**Provided material:**
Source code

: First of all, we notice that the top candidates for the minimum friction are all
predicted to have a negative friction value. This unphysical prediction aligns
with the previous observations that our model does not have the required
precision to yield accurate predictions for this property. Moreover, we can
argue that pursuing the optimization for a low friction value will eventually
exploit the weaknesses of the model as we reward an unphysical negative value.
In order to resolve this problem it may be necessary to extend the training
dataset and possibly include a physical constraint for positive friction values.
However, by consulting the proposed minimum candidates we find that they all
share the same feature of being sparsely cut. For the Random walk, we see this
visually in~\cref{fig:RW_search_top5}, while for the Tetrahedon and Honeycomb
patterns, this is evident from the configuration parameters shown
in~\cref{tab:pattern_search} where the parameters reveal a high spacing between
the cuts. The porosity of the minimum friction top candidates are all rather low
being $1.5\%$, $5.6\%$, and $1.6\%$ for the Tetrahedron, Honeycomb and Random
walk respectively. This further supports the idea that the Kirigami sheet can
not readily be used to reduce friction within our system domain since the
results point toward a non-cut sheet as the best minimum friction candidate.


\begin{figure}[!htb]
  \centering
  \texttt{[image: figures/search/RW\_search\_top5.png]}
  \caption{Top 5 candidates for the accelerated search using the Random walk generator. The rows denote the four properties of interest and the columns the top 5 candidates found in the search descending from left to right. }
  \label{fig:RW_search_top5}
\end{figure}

**Assignment:** Using the data above, repeat every line exactly.

**Response for this exercise:**
Source code

: First of all, we notice that the top candidates for the minimum friction are all
predicted to have a negative friction value. This unphysical prediction aligns
with the previous observations that our model does not have the required
precision to yield accurate predictions for this property. Moreover, we can
argue that pursuing the optimization for a low friction value will eventually
exploit the weaknesses of the model as we reward an unphysical negative value.
In order to resolve this problem it may be necessary to extend the training
dataset and possibly include a physical constraint for positive friction values.
However, by consulting the proposed minimum candidates we find that they all
share the same feature of being sparsely cut. For the Random walk, we see this
visually in~\cref{fig:RW_search_top5}, while for the Tetrahedon and Honeycomb
patterns, this is evident from the configuration parameters shown
in~\cref{tab:pattern_search} where the parameters reveal a high spacing between
the cuts. The porosity of the minimum friction top candidates are all rather low
being $1.5\%$, $5.6\%$, and $1.6\%$ for the Tetrahedron, Honeycomb and Random
walk respectively. This further supports the idea that the Kirigami sheet can
not readily be used to reduce friction within our system domain since the
results point toward a non-cut sheet as the best minimum friction candidate.


\begin{figure}[!htb]
  \centering
  \texttt{[image: figures/search/RW\_search\_top5.png]}
  \caption{Top 5 candidates for the accelerated search using the Random walk generator. The rows denote the four properties of interest and the columns the top 5 candidates found in the search descending from left to right. }
  \label{fig:RW_search_top5}
\end{figure}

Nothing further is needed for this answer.